Assignment
Check each line of the data for "mini", then give the number of lines that have it, without any other words.

Plain-text document sources:
- - - - - - -

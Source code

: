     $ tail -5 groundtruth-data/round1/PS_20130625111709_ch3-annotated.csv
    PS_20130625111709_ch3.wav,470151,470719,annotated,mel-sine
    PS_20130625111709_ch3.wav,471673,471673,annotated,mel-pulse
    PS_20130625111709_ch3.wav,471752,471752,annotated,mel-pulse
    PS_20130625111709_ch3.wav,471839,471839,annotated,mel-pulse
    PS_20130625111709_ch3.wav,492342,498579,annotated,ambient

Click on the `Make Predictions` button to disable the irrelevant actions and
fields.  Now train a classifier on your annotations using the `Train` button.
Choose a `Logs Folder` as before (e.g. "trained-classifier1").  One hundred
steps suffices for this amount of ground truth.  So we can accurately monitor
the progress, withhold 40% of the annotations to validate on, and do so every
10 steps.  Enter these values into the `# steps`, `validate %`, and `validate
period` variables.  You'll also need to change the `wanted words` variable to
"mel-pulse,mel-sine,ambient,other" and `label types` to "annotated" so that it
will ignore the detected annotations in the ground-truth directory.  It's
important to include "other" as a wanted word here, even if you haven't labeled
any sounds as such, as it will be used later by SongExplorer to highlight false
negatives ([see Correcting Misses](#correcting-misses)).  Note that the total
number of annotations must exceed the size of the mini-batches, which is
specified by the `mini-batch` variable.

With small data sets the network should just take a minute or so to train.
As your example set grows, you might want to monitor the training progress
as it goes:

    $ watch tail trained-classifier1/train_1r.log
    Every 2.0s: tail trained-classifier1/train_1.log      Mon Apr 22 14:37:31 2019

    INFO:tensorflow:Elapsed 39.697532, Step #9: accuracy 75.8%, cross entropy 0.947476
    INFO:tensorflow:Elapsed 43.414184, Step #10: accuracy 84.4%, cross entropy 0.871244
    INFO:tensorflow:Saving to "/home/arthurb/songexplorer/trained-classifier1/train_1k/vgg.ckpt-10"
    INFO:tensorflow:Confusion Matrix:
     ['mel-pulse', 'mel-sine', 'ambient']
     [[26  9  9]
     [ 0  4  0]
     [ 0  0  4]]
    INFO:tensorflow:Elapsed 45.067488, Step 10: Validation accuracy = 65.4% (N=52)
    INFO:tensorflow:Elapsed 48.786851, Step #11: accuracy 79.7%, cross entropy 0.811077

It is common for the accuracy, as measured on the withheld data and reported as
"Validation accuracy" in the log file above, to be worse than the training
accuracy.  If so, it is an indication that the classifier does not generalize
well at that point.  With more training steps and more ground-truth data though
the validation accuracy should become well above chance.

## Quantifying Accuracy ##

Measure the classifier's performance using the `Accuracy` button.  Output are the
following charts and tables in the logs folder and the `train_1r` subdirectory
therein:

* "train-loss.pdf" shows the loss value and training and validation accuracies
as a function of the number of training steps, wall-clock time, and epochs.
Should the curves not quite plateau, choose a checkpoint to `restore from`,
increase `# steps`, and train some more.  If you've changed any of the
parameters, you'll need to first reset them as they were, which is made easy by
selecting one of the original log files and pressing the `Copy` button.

- - - - - - -

Answer to the exercise
2